8GB of RAM may be ok, but honestly 16 is better for large scenes like yours and 32 is best for large scenes.
Clearly something was added to the scene at some point that is causing the failure. It is not possible to guess what that is.
It has happened several times that a strange texture format or strange name of a texture can cause a failure. This happens with imported geometry from 3D warehouse sometimes.
Only thorough testing can reveal the problem.
1. have you tried rendering only a small portion of the scene, for instance, even render only a single object like one building, yet the scene still fails to render? Then add back one or two objects at a time testing rendering ability each time?
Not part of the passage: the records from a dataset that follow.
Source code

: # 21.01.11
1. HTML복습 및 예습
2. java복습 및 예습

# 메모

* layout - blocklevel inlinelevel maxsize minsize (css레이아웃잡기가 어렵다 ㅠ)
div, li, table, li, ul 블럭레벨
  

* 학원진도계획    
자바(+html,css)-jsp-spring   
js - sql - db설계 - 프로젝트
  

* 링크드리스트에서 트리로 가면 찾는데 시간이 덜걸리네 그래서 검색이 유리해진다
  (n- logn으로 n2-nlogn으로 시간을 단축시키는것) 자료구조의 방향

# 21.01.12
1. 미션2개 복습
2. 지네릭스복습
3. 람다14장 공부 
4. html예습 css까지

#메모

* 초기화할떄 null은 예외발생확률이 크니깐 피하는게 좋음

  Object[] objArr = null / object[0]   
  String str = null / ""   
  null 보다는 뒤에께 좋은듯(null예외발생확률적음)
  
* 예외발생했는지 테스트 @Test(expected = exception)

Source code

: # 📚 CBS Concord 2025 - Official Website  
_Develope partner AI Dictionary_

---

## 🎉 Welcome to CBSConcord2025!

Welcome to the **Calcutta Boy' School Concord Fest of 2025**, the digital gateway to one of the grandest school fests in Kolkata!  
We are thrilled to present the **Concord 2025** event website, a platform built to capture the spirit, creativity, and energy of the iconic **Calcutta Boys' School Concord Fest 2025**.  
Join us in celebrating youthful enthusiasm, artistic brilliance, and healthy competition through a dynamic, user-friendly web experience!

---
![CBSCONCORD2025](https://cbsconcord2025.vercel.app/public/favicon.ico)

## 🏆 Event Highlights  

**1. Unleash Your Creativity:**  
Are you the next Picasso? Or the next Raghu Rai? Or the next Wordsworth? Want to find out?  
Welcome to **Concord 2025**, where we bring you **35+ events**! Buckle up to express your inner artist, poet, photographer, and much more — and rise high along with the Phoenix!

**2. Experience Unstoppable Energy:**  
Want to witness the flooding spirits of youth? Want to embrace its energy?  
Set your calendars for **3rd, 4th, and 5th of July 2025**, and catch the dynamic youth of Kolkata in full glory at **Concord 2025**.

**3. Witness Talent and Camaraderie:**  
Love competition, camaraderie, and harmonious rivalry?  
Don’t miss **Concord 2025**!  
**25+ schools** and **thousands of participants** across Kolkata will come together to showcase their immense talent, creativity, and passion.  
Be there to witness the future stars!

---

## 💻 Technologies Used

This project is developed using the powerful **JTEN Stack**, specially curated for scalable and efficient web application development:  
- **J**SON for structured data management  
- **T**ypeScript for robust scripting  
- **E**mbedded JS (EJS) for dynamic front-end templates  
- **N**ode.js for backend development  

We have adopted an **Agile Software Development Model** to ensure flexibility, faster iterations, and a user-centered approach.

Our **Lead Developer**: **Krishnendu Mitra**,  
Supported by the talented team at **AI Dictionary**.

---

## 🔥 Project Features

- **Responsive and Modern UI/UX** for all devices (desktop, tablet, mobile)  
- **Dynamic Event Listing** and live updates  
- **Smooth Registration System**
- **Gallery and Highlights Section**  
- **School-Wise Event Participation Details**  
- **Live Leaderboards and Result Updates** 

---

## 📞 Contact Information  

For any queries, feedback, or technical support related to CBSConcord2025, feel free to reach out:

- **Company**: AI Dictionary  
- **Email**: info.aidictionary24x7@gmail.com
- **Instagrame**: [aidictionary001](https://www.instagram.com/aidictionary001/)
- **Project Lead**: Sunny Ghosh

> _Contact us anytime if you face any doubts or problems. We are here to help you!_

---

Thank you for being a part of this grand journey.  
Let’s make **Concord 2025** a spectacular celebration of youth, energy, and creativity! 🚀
2. have you replaced the sky with physical sky and it still fails? Will it render if you hide all geometry and only render the sky? If it still fails, then there is clearly a problem piece of geometry or file or texture in the scene and you will need to identify where it is.
3. have you systematically eliminated all geometry from the scene, rendered a test image, then slowly added back (enabled visibility of the layers) of the scene geometry piece by piece until hitting the failure point?
4. have you tried starting a clean new file, and copy-paste-in-place items one-by-one into the clean new scene and run small test renderings until the scene fails?
5. have you applied light emitter to curved geometry? If it is applied to too many faces it can fail.